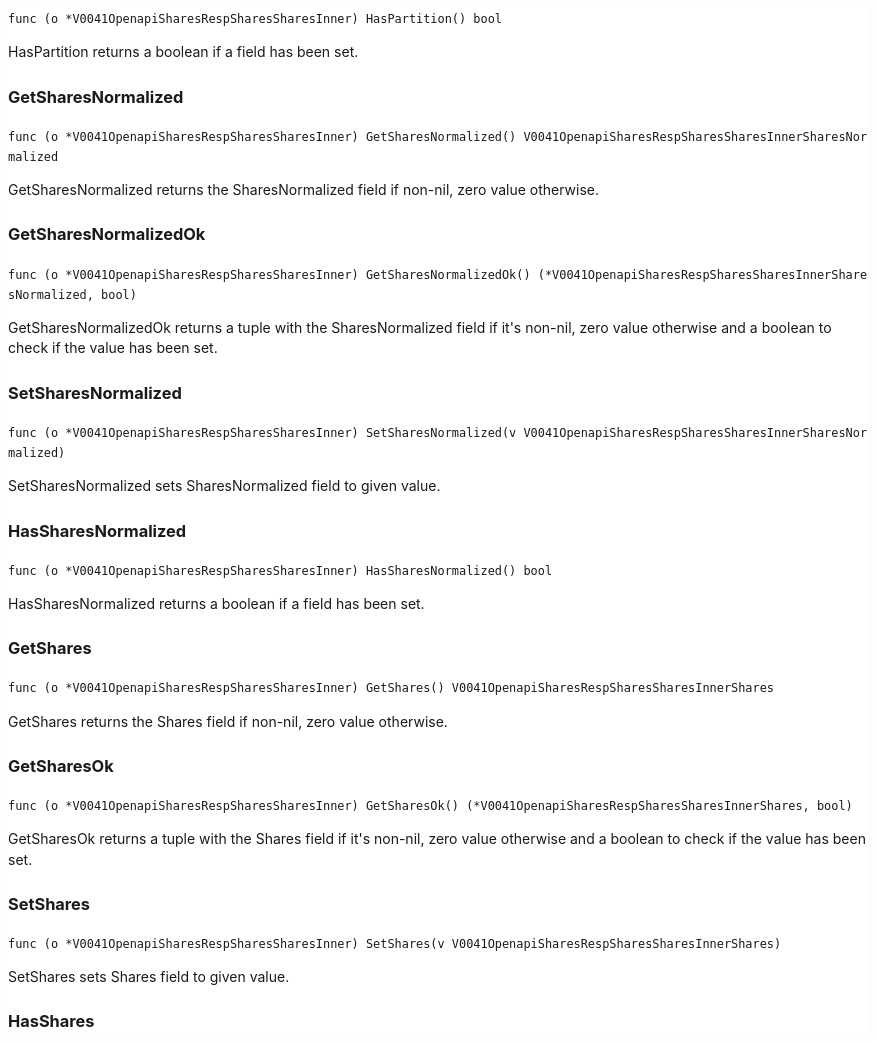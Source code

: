 `func (o *V0041OpenapiSharesRespSharesSharesInner) HasPartition() bool`

HasPartition returns a boolean if a field has been set.

### GetSharesNormalized

`func (o *V0041OpenapiSharesRespSharesSharesInner) GetSharesNormalized() V0041OpenapiSharesRespSharesSharesInnerSharesNormalized`

GetSharesNormalized returns the SharesNormalized field if non-nil, zero value otherwise.

### GetSharesNormalizedOk

`func (o *V0041OpenapiSharesRespSharesSharesInner) GetSharesNormalizedOk() (*V0041OpenapiSharesRespSharesSharesInnerSharesNormalized, bool)`

GetSharesNormalizedOk returns a tuple with the SharesNormalized field if it's non-nil, zero value otherwise
and a boolean to check if the value has been set.

### SetSharesNormalized

`func (o *V0041OpenapiSharesRespSharesSharesInner) SetSharesNormalized(v V0041OpenapiSharesRespSharesSharesInnerSharesNormalized)`

SetSharesNormalized sets SharesNormalized field to given value.

### HasSharesNormalized

`func (o *V0041OpenapiSharesRespSharesSharesInner) HasSharesNormalized() bool`

HasSharesNormalized returns a boolean if a field has been set.

### GetShares

`func (o *V0041OpenapiSharesRespSharesSharesInner) GetShares() V0041OpenapiSharesRespSharesSharesInnerShares`

GetShares returns the Shares field if non-nil, zero value otherwise.

### GetSharesOk

`func (o *V0041OpenapiSharesRespSharesSharesInner) GetSharesOk() (*V0041OpenapiSharesRespSharesSharesInnerShares, bool)`

GetSharesOk returns a tuple with the Shares field if it's non-nil, zero value otherwise
and a boolean to check if the value has been set.

### SetShares

`func (o *V0041OpenapiSharesRespSharesSharesInner) SetShares(v V0041OpenapiSharesRespSharesSharesInnerShares)`

SetShares sets Shares field to given value.

### HasShares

▬▬▬

● **Your objective**: What is needed is an exact copy of the lines from the one containing "GetSharesOk returns a" through the last line of the records above, both included.

● **Answer to this problem**:
GetSharesOk returns a tuple with the Shares field if it's non-nil, zero value otherwise
and a boolean to check if the value has been set.

### SetShares

`func (o *V0041OpenapiSharesRespSharesSharesInner) SetShares(v V0041OpenapiSharesRespSharesSharesInnerShares)`

SetShares sets Shares field to given value.

### HasShares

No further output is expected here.